Strategy Base from ClarusResearch (www.clarusresearch.com) reported that in the second quarter of 1998 global merger and acquisition activity for transactions greater than $500 million totaled $631 billion, as compared to a total of $810 billion for all of 1997 – which was also a record year. Ten of the largest mergers and acquisitions in history were announced during this period. Many of these transactions came from industries where changing regulations have presented the opportunity for offering new services and products.

Consolidation is seen as the best means for achieving quick time-to-market, but the real work for making previously independent organizations work effectively together hinges on IT achieving the data consolidation required for managing the business and its evolution. Layered on top of this are the dramatic changes e-commerce is bringing to the retail and service business. It’s enough to make your head spin.

Obviously, the ability to accurately assess a company’s performance and quickly retarget its efforts will depend on users having timely and flexible access to the information they need, and that will not be achieved without data warehouses. On the other hand, most large companies have had sufficient experience with implementing data warehouses to know that they are one of the hardest applications to design and implement – for a number of reasons:

• They require cross-functional cooperation on multiple levels.

• They are built on shifting sands in the sense that the operational systems from which they draw their information are regularly modified to accommodate changes in the business.

• The initial load of data warehouses often takes longer than anticipated because "secret schema changes" are encountered, which result in inconsistencies in the source data values.

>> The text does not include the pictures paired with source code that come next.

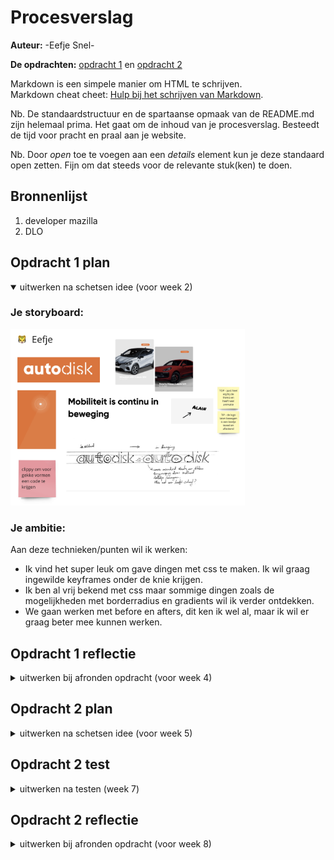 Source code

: # Procesverslag
**Auteur:** -Eefje Snel-

**De opdrachten:** [opdracht 1](opdracht1/index.html) en [opdracht 2](opdracht2/index.html)


Markdown is een simpele manier om HTML te schrijven.  
Markdown cheat cheet: [Hulp bij het schrijven van Markdown](https://github.com/adam-p/markdown-here/wiki/Markdown-Cheatsheet).

Nb. De standaardstructuur en de spartaanse opmaak van de README.md zijn helemaal prima. Het gaat om de inhoud van je procesverslag. Besteedt de tijd voor pracht en praal aan je website.

Nb. Door *open* toe te voegen aan een *details* element kun je deze standaard open zetten. Fijn om dat steeds voor de relevante stuk(ken) te doen.



## Bronnenlijst
  1. developer mazilla
  2. DLO



## Opdracht 1 plan

<details open>
  <summary>uitwerken na schetsen idee (voor week 2)</summary>


  ### Je storyboard:
  <img src="readme-images/storyboard-autodisk.png" width="375px" alt="storyboard voor opdracht 1">


  ### Je ambitie: 
  Aan deze technieken/punten wil ik werken:
  - Ik vind het super leuk om gave dingen met css te maken. Ik wil graag ingewilde keyframes onder de knie krijgen.
  - Ik ben al vrij bekend met css maar sommige dingen zoals de mogelijkheden met borderradius en gradients wil ik verder ontdekken.
  - We gaan werken met before en afters, dit ken ik wel al, maar ik wil er graag beter mee kunnen werken.
 
</details>



## Opdracht 1 reflectie

<details>
  <summary>uitwerken bij afronden opdracht (voor week 4)</summary>


  ### Je uitkomst - karakteristiek screenshot(s):
   De spans gaan bewegen samen en botsen tegen elkaar aan. Verder draait er een wiel met band om de Auto na te bootsen.

  <img src="readme-images/uitkomst-animatie.png" width="375px" alt="uitomst opdracht 1">
 


  ### Dit ging goed/Heb ik geleerd: 
  Wat er goed ging was vooral de keyframes en animaties. Dit was af en toe een beetje puzzelen, vooral met de persentages.
  Ik wilde ook meer leren over de mogelijkheden van de gradients, dit is goed gelukt met het voorbeeld op DLO. 

  <img src="readme-images/ging-goed.png" width="375px" alt="top">


  ### Dit was lastig/Is niet gelukt:
 Wat wat minder goed ging was het aanroepen van animaties. 
 Ik kreeg het niet voor elkaar om alle elementen die dezelfde animatie kregen in 1 selector te zetten.
 Dit is iets waar ik graag nog naar wil kijken voor opdracht 2.

  <img src="readme-images/moeilijk.png" width="375px" alt="bummer">
</details>



## Opdracht 2 plan

<details>
  <summary>uitwerken na schetsen idee (voor week 5)</summary>


  ### Je ontwerp:
  <img src="readme-images/dummy-plaatje.svg" width="375px" alt="ontwerp opdracht 2">


  ### Je ambitie: 
  Aan deze technieken/punten wil ik werken:
  - punt 1
  - punt 2
  - nog een punt
  - ...
</details>



## Opdracht 2 test

<details>
  <summary>uitwerken na testen (week 7)</summary>

  Neem minimaal 5 bevindingen op:



  ### Bevinding 1:
  Omschrijving van wat er nog niet orde was (tekst en afbeeding(en)).

  #### oplossing:
  Beschrijving hoe je het hebt hebt opgelost of als het niet gelukt is hoe je het zou oplossen (tekst en afbeeding(en)).



  ### Bevinding 2:
  Omschrijving van wat er nog niet orde was (tekst en afbeeding(en)).

  #### oplossing:
  Beschrijving hoe je het hebt hebt opgelost of als het niet gelukt is hoe je het zou oplossen (tekst en afbeeding(en)).



  ### Bevinding 3:
  ...
</details>



## Opdracht 2 reflectie

<details>
  <summary>uitwerken bij afronden opdracht (voor week 8)</summary>

  ### Je uitkomst - karakteristiek screenshot(s):
  <img src="readme-images/dummy-plaatje.svg" width="375px" alt="uitkomst opdracht 2">


  ### Dit ging goed/Heb ik geleerd: 
  Korte omschrijving met plaatje(s)

  <img src="readme-images/dummy-plaatje.svg" width="375px" alt="top">


  ### Dit was lastig/Is niet gelukt:
  Korte omschrijving met plaatje(s)

  <img src="readme-images/dummy-plaatje.svg" width="375px" alt="bummer">
</details> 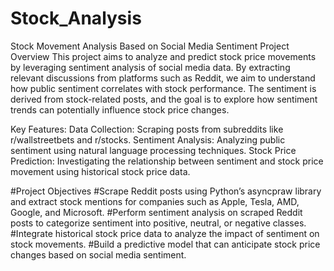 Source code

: # Stock_Analysis

Stock Movement Analysis Based on Social Media Sentiment
Project Overview
This project aims to analyze and predict stock price movements by leveraging sentiment analysis of social media data. By extracting relevant discussions from platforms such as Reddit, we aim to understand how public sentiment correlates with stock performance. The sentiment is derived from stock-related posts, and the goal is to explore how sentiment trends can potentially influence stock price changes.


Key Features:
Data Collection: Scraping posts from subreddits like r/wallstreetbets and r/stocks.
Sentiment Analysis: Analyzing public sentiment using natural language processing techniques.
Stock Price Prediction: Investigating the relationship between sentiment and stock price movement using historical stock price data.

#Project Objectives
#Scrape Reddit posts using Python’s asyncpraw library and extract stock mentions for companies such as Apple, Tesla, AMD, Google, and Microsoft.
#Perform sentiment analysis on scraped Reddit posts to categorize sentiment into positive, neutral, or negative classes.
#Integrate historical stock price data to analyze the impact of sentiment on stock movements.
#Build a predictive model that can anticipate stock price changes based on social media sentiment.
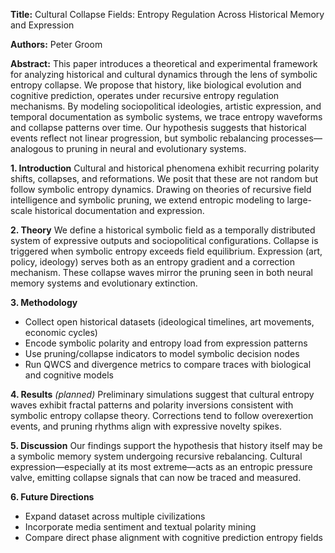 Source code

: **Title:**
Cultural Collapse Fields: Entropy Regulation Across Historical Memory and Expression

**Authors:**
Peter Groom

**Abstract:**
This paper introduces a theoretical and experimental framework for analyzing historical and cultural dynamics through the lens of symbolic entropy collapse. We propose that history, like biological evolution and cognitive prediction, operates under recursive entropy regulation mechanisms. By modeling sociopolitical ideologies, artistic expression, and temporal documentation as symbolic systems, we trace entropy waveforms and collapse patterns over time. Our hypothesis suggests that historical events reflect not linear progression, but symbolic rebalancing processes—analogous to pruning in neural and evolutionary systems.

**1. Introduction**
Cultural and historical phenomena exhibit recurring polarity shifts, collapses, and reformations. We posit that these are not random but follow symbolic entropy dynamics. Drawing on theories of recursive field intelligence and symbolic pruning, we extend entropic modeling to large-scale historical documentation and expression.

**2. Theory**
We define a historical symbolic field as a temporally distributed system of expressive outputs and sociopolitical configurations. Collapse is triggered when symbolic entropy exceeds field equilibrium. Expression (art, policy, ideology) serves both as an entropy gradient and a correction mechanism. These collapse waves mirror the pruning seen in both neural memory systems and evolutionary extinction.

**3. Methodology**

* Collect open historical datasets (ideological timelines, art movements, economic cycles)
* Encode symbolic polarity and entropy load from expression patterns
* Use pruning/collapse indicators to model symbolic decision nodes
* Run QWCS and divergence metrics to compare traces with biological and cognitive models

**4. Results** *(planned)*
Preliminary simulations suggest that cultural entropy waves exhibit fractal patterns and polarity inversions consistent with symbolic entropy collapse theory. Corrections tend to follow overexertion events, and pruning rhythms align with expressive novelty spikes.

**5. Discussion**
Our findings support the hypothesis that history itself may be a symbolic memory system undergoing recursive rebalancing. Cultural expression—especially at its most extreme—acts as an entropic pressure valve, emitting collapse signals that can now be traced and measured.

**6. Future Directions**

* Expand dataset across multiple civilizations
* Incorporate media sentiment and textual polarity mining
* Compare direct phase alignment with cognitive prediction entropy fields

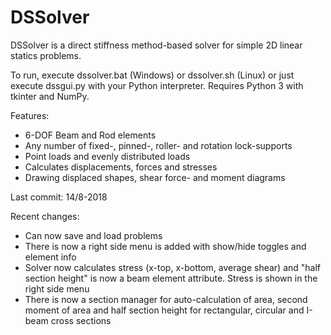 # DSSolver

DSSolver is a direct stiffness method-based solver for simple 2D linear statics problems. 

To run, execute dssolver.bat (Windows) or dssolver.sh (Linux) or just execute dssgui.py with your Python interpreter. Requires Python 3 with tkinter and NumPy.

Features: 
- 6-DOF Beam and Rod elements 
- Any number of fixed-, pinned-, roller- and rotation lock-supports 
- Point loads and evenly distributed loads 
- Calculates displacements, forces and stresses 
- Drawing displaced shapes, shear force- and moment diagrams 

Last commit: 14/8-2018

Recent changes: 
- Can now save and load problems
- There is now a right side menu is added with show/hide toggles and element info 
- Solver now calculates stress (x-top, x-bottom, average shear) and "half section height" is now a beam element attribute. Stress is shown in the right side menu 
- There is now a section manager for auto-calculation of area, second moment of area and half section height for rectangular, circular and I-beam cross sections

• Retrieving the data needed usually involves one or more legacy sources or merging data from equivalent applications. In both cases, a significant amount of data transformation is required. With legacy systems, values must be transformed into user-friendly formats. With equivalent applications, it’s a challenge to achieve consistency in the way the same data is represented. In addition, a number of sort-merge steps are usually required.

• Likewise, these systems are frequently distributed geographically, thereby complicating the task of maintenance.

However, there are a number of other reasons that warehouses have proved more costly than previously anticipated.

Why You Keep Paying

When you consider the large number of technical problems encountered in designing and loading data warehouses, it’s clear that companies did not design many of their operational systems with maintenance in mind. What’s interesting is that many companies are finding that they did not develop their initial data warehouses with the maintenance cost in mind.

It missed the mark. Warehouses allow business users to track trends in key business indicators, variable behavior across sub-populations of their customer base and the success of marketing or sales initiatives. Companies use various techniques to determine what they should be tracking in their initial warehouse effort, with a goal of having the initial project show significant return on investment to justify further initiatives. Occasionally, however, the initial project is a bust. For example, one banking customer’s initial project was a warehouse that tracked customers’ use of their services. It took about six months to get the warehouse designed and implemented; after six months of use, management decided that nothing of value had been learned and canceled the entire initiative. In this case, there were no ongoing costs, but one wonders if the proverbial baby was thrown out with the bath water.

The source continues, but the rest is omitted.